Each entry should be set down again verbatim, with the images omitted.

> [DATA]:
-- -- --
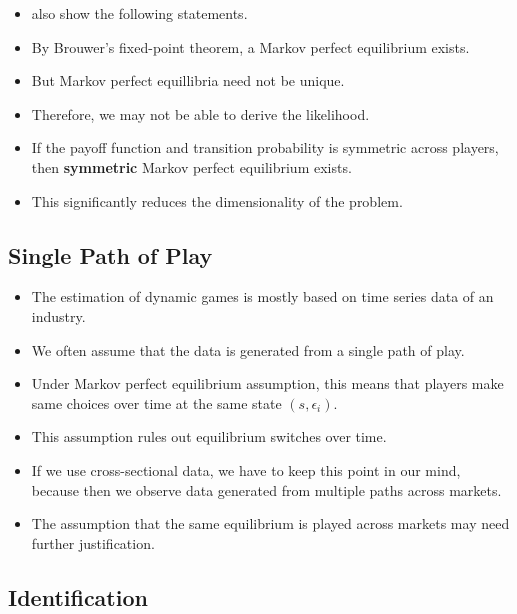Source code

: \documentclass[]{book}
\providecommand{\tightlist}{%
  \setlength{\itemsep}{0pt}\setlength{\parskip}{0pt}}
\begin{document}
\begin{itemize}
\tightlist
\item
  \citet{pesendorferAsymptoticLeastSquares2008} also show the following
  statements.
\item
  By Brouwer's fixed-point theorem, a Markov perfect equilibrium exists.
\item
  But Markov perfect equillibria need not be unique.
\item
  Therefore, we may not be able to derive the likelihood.
\item
  If the payoff function and transition probability is symmetric across
  players, then \textbf{symmetric} Markov perfect equilibrium exists.
\item
  This significantly reduces the dimensionality of the problem.
\end{itemize}

\subsection{Single Path of Play}\label{single-path-of-play}

\begin{itemize}
\tightlist
\item
  The estimation of dynamic games is mostly based on time series data of
  an industry.
\item
  We often assume that the data is generated from a single path of play.
\item
  Under Markov perfect equilibrium assumption, this means that players
  make same choices over time at the same state \((s, \epsilon_i)\).
\item
  This assumption rules out equilibrium switches over time.
\item
  If we use cross-sectional data, we have to keep this point in our
  mind, because then we observe data generated from multiple paths
  across markets.
\item
  The assumption that the same equilibrium is played across markets may
  need further justification.
\end{itemize}

\subsection{Identification}\label{identification-1}
\end{document}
-- -- --
> [WORKED SOLUTION]:
Source code

: \documentclass[]{book}
\providecommand{\tightlist}{%
  \setlength{\itemsep}{0pt}\setlength{\parskip}{0pt}}
\begin{document}
\begin{itemize}
\tightlist
\item
  \citet{pesendorferAsymptoticLeastSquares2008} also show the following
  statements.
\item
  By Brouwer's fixed-point theorem, a Markov perfect equilibrium exists.
\item
  But Markov perfect equillibria need not be unique.
\item
  Therefore, we may not be able to derive the likelihood.
\item
  If the payoff function and transition probability is symmetric across
  players, then \textbf{symmetric} Markov perfect equilibrium exists.
\item
  This significantly reduces the dimensionality of the problem.
\end{itemize}

\subsection{Single Path of Play}\label{single-path-of-play}

\begin{itemize}
\tightlist
\item
  The estimation of dynamic games is mostly based on time series data of
  an industry.
\item
  We often assume that the data is generated from a single path of play.
\item
  Under Markov perfect equilibrium assumption, this means that players
  make same choices over time at the same state \((s, \epsilon_i)\).
\item
  This assumption rules out equilibrium switches over time.
\item
  If we use cross-sectional data, we have to keep this point in our
  mind, because then we observe data generated from multiple paths
  across markets.
\item
  The assumption that the same equilibrium is played across markets may
  need further justification.
\end{itemize}

\subsection{Identification}\label{identification-1}
\end{document}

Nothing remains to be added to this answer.